• _Exercise directions_
The lines to copy are those with "container" in them. Pull each one from the entries below.

• _The input_

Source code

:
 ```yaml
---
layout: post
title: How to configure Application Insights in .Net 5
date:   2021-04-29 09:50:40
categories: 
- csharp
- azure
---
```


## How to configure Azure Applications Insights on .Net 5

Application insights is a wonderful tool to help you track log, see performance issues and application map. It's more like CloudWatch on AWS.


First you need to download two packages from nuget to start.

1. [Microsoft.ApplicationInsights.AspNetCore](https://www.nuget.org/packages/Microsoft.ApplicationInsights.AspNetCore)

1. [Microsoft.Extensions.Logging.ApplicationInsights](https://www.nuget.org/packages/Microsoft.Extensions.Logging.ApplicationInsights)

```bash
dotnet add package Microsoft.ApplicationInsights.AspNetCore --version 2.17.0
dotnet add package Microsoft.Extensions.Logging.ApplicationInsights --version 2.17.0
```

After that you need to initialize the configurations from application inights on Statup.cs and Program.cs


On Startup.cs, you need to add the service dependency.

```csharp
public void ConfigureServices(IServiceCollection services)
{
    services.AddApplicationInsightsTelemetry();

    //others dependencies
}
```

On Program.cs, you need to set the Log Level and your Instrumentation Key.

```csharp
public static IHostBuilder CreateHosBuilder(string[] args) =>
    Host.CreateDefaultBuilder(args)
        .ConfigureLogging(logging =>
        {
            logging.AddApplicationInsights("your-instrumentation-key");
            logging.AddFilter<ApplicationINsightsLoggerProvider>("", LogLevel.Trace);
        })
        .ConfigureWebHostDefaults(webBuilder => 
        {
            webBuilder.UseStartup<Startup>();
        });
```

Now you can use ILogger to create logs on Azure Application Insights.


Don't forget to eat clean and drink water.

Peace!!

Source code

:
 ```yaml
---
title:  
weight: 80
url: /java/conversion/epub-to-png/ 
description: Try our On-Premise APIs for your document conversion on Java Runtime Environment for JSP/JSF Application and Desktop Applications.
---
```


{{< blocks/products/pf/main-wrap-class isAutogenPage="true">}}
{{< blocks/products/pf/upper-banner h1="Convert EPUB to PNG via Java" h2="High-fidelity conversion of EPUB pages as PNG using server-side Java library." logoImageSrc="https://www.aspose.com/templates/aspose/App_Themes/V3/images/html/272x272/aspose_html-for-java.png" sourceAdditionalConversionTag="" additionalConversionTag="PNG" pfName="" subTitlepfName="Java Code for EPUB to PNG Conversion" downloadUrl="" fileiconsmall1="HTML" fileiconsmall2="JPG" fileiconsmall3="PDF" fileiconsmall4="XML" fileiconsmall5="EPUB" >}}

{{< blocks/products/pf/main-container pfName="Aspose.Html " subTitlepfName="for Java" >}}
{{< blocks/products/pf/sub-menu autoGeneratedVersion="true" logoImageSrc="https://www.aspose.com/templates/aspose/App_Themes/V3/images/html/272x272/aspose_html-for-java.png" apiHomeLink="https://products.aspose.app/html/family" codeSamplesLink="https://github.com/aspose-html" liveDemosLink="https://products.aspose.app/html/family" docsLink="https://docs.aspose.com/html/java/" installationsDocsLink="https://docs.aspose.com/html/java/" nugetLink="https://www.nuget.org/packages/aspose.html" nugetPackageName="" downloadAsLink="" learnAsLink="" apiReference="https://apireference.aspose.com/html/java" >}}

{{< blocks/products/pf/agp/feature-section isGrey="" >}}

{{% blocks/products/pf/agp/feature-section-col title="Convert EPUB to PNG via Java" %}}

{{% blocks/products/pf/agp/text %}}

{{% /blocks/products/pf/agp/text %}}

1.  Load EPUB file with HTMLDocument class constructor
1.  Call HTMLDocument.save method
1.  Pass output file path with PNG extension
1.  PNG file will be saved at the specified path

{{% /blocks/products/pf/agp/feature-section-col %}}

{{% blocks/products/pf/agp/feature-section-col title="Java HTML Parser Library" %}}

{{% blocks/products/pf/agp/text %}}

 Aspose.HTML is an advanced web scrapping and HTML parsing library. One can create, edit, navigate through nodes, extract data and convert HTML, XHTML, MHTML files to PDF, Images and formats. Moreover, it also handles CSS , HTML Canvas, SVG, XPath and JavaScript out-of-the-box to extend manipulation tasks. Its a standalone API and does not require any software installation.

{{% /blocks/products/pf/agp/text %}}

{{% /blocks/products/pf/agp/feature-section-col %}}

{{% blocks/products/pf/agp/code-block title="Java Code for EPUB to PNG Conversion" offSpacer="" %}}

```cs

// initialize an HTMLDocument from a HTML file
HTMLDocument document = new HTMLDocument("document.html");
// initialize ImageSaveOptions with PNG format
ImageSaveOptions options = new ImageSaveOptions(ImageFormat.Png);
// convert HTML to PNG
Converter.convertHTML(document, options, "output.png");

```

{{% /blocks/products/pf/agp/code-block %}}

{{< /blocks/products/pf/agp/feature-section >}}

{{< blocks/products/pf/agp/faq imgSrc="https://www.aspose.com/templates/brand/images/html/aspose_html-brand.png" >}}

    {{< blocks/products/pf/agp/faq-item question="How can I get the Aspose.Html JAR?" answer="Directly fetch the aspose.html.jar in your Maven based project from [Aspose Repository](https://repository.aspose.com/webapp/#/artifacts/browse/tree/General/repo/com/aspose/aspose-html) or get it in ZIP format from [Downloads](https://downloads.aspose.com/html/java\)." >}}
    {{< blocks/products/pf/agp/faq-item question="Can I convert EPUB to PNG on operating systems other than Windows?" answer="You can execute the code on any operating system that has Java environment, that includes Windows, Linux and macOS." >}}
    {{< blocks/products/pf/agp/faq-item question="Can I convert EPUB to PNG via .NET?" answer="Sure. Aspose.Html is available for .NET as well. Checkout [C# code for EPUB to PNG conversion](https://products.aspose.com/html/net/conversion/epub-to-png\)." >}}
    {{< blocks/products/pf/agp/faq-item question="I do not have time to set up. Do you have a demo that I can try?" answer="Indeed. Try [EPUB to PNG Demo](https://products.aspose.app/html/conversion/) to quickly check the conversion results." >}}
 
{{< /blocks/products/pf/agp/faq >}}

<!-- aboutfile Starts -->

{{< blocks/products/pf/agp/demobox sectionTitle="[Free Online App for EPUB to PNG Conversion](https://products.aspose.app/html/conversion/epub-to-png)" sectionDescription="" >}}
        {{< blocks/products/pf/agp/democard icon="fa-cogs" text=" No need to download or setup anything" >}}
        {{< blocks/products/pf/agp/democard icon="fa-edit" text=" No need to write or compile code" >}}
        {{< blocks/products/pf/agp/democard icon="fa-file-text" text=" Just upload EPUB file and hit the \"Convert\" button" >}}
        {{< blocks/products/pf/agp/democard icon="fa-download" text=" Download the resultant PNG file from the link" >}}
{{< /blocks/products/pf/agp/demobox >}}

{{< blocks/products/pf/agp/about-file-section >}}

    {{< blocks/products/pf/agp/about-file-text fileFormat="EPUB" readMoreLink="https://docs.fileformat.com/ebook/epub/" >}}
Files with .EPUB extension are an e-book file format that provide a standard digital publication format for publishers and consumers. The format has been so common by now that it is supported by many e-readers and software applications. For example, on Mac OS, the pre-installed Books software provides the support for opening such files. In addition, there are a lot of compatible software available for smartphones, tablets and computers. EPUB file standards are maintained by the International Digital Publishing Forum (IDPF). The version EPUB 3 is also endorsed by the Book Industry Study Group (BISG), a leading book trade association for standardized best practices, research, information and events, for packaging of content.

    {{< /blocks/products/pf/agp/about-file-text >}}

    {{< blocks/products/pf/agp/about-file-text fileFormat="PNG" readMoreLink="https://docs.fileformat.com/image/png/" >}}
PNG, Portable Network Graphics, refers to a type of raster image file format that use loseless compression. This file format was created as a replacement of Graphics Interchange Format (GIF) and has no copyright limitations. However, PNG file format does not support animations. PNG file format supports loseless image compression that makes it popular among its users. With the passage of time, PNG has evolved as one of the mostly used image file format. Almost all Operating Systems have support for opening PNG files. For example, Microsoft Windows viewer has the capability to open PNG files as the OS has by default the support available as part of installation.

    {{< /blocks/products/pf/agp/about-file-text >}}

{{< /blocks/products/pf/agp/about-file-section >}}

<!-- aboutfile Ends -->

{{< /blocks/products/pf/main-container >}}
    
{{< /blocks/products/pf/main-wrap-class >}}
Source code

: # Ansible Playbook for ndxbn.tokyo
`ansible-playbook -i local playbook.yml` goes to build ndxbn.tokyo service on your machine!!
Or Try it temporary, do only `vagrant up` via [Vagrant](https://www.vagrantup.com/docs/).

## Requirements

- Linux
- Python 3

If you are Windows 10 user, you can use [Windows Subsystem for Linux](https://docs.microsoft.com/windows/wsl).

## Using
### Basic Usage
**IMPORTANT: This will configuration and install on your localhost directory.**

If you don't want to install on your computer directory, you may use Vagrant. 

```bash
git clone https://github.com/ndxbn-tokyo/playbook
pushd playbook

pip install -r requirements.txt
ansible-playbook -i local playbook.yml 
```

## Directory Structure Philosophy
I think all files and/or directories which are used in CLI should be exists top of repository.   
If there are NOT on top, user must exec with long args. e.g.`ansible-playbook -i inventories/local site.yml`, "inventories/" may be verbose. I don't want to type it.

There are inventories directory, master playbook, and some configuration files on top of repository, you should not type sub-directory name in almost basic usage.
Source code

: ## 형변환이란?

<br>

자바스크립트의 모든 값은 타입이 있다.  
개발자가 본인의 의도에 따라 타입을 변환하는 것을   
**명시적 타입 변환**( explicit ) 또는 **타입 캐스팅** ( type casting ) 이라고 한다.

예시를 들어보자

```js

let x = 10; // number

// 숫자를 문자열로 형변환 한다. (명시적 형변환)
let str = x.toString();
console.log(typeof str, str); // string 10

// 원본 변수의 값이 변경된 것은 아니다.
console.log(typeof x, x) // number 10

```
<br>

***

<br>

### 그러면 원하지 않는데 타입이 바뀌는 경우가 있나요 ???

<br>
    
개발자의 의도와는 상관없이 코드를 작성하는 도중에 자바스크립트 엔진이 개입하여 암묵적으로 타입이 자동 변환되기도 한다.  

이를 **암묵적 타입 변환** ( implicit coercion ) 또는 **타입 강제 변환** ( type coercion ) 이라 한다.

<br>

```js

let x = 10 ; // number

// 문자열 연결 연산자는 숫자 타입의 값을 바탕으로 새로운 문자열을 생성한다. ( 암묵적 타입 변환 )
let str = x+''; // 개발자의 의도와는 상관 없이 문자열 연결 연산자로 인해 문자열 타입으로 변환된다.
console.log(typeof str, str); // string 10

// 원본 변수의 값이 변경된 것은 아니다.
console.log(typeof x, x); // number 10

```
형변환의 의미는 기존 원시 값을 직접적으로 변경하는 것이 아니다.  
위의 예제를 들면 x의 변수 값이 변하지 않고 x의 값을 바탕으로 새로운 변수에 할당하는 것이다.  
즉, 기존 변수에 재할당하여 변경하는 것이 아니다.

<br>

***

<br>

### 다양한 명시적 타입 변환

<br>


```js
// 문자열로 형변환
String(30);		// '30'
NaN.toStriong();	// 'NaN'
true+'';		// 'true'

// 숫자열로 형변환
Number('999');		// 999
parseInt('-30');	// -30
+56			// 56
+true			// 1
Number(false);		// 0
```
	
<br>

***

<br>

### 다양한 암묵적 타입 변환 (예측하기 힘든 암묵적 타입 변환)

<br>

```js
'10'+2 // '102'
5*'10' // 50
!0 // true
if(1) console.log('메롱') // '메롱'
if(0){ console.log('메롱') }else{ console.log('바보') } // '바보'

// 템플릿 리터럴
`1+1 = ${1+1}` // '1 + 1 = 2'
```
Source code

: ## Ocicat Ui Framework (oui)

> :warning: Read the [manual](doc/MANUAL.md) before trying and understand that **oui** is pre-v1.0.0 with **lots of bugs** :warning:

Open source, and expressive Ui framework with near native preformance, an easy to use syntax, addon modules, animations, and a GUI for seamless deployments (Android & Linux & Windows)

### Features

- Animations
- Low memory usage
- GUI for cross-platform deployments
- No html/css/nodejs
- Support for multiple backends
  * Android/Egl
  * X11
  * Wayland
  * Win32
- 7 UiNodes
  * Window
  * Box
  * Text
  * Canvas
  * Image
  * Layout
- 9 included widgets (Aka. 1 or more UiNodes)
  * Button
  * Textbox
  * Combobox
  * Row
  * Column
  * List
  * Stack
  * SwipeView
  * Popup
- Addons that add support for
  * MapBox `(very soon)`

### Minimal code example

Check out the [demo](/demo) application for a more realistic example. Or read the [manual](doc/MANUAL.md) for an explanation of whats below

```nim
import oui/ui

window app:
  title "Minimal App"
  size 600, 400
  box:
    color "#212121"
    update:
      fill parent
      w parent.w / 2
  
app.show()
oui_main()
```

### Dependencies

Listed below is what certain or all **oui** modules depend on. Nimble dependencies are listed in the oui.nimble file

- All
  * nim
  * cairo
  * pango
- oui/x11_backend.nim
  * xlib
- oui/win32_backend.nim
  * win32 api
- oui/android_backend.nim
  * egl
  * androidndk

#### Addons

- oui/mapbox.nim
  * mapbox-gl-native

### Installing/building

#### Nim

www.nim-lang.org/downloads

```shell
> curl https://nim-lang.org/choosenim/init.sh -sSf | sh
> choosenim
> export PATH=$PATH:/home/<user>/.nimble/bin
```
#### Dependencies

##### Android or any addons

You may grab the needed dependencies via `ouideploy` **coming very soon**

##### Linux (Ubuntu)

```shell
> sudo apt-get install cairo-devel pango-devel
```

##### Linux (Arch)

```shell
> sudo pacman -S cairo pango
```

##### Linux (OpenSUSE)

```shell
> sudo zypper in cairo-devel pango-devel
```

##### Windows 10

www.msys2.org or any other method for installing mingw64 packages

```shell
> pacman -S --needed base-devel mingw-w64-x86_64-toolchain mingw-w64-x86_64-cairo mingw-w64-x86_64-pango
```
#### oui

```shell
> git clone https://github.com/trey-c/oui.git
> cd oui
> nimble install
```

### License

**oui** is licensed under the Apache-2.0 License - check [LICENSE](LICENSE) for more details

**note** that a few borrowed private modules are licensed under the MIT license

• _Task solution_
{{< blocks/products/pf/main-container pfName="Aspose.Html " subTitlepfName="for Java" >}}
{{< /blocks/products/pf/main-container >}}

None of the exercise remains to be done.